HOW TO COMPLETE THIS TASK »
Copy all records exactly; omit pictures.

** Opening EXTRACTED DATA block **

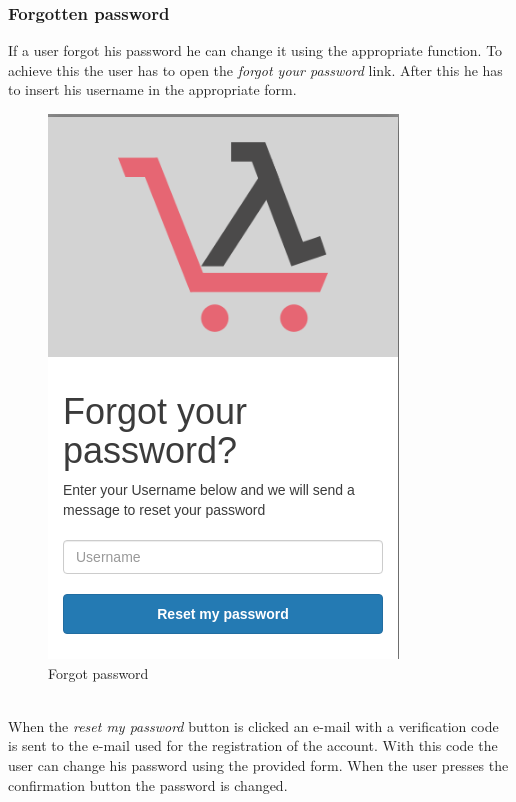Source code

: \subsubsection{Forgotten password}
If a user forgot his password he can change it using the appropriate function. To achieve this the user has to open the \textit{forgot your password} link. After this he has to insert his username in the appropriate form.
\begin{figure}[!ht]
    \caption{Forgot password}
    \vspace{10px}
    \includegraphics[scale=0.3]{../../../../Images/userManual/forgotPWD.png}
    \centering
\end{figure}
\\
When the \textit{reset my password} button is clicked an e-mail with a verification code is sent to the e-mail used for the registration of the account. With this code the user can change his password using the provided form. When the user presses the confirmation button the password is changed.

** Closing EXTRACTED DATA block **

SOLUTION TO THIS EXERCISE »
Source code

: \subsubsection{Forgotten password}
If a user forgot his password he can change it using the appropriate function. To achieve this the user has to open the \textit{forgot your password} link. After this he has to insert his username in the appropriate form.
\begin{figure}[!ht]
    \caption{Forgot password}
    \vspace{10px}
    \includegraphics[scale=0.3]{../../../../Images/userManual/forgotPWD.png}
    \centering
\end{figure}
\\
When the \textit{reset my password} button is clicked an e-mail with a verification code is sent to the e-mail used for the registration of the account. With this code the user can change his password using the provided form. When the user presses the confirmation button the password is changed.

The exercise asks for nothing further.